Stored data
———

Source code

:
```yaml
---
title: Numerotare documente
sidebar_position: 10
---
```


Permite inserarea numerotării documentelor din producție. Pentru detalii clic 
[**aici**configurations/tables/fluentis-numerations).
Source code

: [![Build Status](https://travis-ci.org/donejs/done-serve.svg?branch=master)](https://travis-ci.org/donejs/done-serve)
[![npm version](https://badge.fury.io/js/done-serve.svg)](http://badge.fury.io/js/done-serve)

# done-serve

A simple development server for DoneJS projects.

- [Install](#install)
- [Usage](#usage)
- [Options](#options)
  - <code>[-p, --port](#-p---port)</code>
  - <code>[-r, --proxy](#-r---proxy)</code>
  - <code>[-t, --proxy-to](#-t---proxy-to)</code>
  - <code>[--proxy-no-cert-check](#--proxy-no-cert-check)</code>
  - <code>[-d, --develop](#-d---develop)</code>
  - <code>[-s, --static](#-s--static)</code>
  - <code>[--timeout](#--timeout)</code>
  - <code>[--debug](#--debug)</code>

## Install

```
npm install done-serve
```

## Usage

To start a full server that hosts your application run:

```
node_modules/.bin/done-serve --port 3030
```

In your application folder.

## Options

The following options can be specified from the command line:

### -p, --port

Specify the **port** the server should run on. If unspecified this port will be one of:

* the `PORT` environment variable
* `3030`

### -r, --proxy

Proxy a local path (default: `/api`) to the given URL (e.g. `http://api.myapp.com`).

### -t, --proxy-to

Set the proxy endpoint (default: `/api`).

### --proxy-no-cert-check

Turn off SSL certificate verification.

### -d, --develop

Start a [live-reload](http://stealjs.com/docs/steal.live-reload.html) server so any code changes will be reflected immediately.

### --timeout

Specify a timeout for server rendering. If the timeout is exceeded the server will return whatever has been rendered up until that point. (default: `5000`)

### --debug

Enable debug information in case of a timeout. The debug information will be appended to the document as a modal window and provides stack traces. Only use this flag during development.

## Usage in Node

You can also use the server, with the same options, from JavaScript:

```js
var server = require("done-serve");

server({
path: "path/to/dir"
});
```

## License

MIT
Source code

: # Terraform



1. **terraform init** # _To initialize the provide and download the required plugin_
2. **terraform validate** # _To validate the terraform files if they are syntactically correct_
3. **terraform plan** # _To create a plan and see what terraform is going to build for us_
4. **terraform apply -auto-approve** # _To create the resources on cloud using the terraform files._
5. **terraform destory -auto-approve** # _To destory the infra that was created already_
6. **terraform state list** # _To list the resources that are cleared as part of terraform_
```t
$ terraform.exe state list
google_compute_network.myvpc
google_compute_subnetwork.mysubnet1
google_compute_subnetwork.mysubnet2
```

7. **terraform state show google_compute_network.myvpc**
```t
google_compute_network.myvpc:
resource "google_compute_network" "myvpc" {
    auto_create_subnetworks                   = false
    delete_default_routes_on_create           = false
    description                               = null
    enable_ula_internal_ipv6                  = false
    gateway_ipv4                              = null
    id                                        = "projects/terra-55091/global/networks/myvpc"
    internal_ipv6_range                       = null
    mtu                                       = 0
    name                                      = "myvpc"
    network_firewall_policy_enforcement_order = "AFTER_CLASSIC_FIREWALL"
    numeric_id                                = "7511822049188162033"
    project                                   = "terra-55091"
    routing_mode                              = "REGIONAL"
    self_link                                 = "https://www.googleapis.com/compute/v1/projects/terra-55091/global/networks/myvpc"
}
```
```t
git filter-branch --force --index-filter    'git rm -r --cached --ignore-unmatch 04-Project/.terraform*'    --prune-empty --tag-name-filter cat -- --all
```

———

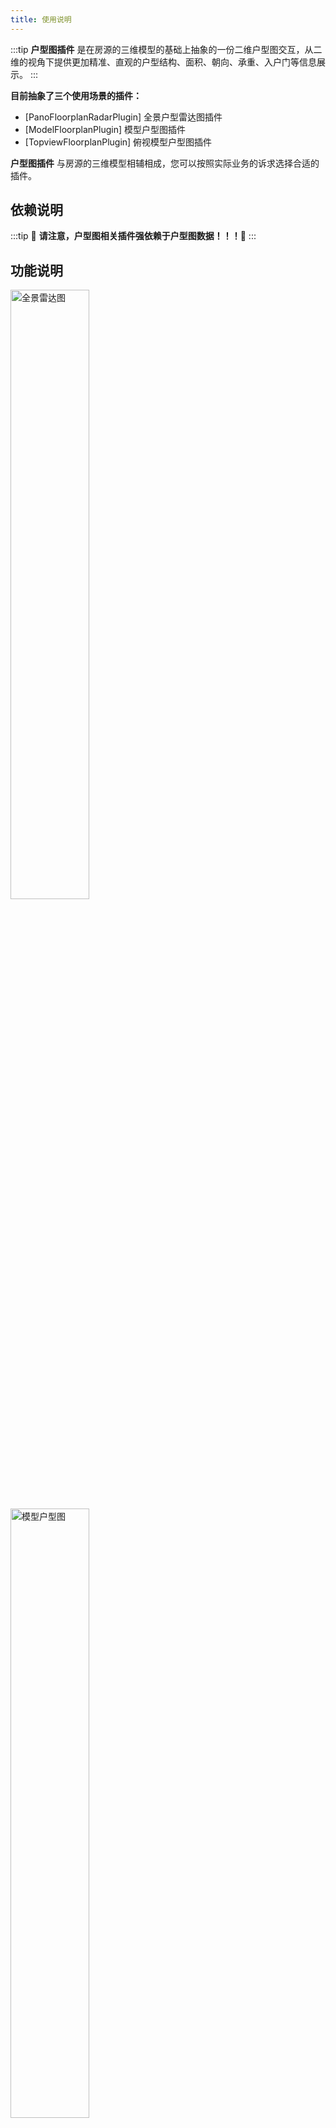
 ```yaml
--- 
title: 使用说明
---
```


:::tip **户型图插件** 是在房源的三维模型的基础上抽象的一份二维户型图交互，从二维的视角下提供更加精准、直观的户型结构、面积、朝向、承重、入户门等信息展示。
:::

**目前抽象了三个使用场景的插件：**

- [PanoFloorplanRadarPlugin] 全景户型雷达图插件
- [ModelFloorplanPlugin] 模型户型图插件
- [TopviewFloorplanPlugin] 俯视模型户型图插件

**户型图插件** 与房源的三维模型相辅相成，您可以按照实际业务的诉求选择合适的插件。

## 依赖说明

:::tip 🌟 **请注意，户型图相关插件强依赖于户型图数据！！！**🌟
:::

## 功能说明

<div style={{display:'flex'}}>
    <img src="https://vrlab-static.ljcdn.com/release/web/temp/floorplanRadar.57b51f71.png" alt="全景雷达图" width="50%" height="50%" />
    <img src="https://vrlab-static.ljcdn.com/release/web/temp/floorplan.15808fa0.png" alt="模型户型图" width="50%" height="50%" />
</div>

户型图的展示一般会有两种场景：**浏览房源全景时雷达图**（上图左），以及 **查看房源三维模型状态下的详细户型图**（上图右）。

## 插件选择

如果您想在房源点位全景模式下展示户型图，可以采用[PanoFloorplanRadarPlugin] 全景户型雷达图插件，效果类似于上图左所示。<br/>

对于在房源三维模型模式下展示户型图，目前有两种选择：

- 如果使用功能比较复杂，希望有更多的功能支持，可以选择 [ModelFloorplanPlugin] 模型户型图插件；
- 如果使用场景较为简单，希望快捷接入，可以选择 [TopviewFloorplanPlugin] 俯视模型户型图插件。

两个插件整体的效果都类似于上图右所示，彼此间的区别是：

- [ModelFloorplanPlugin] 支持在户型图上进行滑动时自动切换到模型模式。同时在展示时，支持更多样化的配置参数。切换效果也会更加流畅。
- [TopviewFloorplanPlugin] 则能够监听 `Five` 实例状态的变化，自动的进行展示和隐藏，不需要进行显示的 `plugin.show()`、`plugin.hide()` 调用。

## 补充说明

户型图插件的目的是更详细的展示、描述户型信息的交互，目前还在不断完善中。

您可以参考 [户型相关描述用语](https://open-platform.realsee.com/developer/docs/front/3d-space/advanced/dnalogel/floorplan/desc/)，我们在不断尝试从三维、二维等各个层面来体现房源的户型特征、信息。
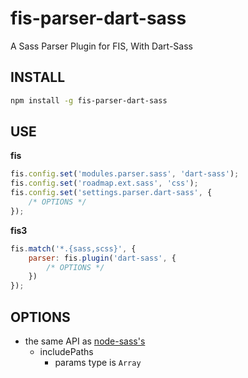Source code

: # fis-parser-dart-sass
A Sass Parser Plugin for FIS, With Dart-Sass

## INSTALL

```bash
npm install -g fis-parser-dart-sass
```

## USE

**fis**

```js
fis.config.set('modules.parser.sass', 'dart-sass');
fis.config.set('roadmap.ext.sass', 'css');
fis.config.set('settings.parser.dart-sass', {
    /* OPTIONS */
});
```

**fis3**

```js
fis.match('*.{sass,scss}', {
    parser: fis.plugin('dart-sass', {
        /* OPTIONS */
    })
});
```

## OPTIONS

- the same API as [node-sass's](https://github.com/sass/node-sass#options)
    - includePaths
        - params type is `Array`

———

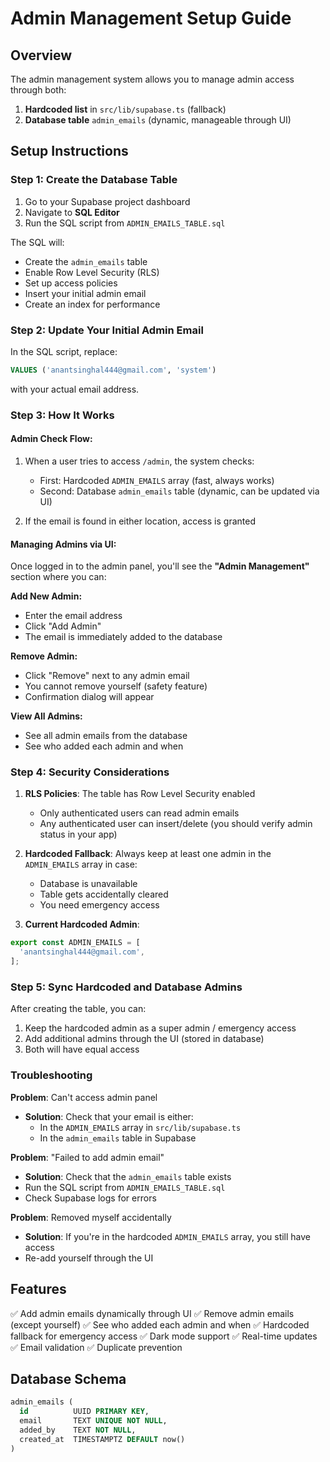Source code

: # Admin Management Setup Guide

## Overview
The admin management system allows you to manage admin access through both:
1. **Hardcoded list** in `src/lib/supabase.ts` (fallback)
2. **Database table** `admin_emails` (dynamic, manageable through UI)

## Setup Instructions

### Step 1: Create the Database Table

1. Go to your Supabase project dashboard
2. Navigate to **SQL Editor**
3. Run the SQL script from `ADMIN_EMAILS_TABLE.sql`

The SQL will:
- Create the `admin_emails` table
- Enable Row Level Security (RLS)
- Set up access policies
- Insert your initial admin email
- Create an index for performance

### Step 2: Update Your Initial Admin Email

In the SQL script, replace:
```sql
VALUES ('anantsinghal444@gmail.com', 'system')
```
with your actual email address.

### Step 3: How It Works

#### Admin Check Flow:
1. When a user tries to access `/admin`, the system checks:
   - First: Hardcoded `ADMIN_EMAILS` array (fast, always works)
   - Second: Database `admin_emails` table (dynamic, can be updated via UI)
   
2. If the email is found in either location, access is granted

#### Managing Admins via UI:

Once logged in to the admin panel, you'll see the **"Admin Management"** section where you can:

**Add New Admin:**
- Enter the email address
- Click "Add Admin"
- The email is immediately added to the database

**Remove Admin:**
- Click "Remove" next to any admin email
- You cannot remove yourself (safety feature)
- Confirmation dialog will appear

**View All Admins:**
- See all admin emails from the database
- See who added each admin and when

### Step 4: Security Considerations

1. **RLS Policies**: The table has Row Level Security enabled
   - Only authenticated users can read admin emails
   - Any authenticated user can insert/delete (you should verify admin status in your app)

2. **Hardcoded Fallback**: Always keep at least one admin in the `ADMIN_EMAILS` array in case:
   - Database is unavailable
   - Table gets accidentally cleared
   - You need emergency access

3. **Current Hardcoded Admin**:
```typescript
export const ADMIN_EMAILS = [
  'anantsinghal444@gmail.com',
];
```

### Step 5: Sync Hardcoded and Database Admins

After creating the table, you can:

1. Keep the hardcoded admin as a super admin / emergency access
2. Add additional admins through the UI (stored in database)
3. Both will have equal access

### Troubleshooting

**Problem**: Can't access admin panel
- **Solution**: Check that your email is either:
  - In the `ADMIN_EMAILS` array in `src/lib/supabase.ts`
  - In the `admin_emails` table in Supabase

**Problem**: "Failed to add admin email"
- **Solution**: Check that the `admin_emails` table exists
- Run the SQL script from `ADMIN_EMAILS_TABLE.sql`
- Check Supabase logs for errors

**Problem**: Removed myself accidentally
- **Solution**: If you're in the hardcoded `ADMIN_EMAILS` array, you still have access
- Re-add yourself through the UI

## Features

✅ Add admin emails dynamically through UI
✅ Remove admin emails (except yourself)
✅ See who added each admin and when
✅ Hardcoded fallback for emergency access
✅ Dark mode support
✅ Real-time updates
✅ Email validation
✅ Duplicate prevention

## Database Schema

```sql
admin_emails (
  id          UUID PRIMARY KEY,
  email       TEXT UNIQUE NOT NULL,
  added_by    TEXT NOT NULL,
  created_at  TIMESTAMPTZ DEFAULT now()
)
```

———

* Exercise *
In the data above, which lines include "static"? Return those lines.

* Problem solution *
  - <code>[-s, --static](#-s--static)</code>
    <img src="https://vrlab-static.ljcdn.com/release/web/temp/floorplanRadar.57b51f71.png" alt="全景雷达图" width="50%" height="50%" />
    <img src="https://vrlab-static.ljcdn.com/release/web/temp/floorplan.15808fa0.png" alt="模型户型图" width="50%" height="50%" />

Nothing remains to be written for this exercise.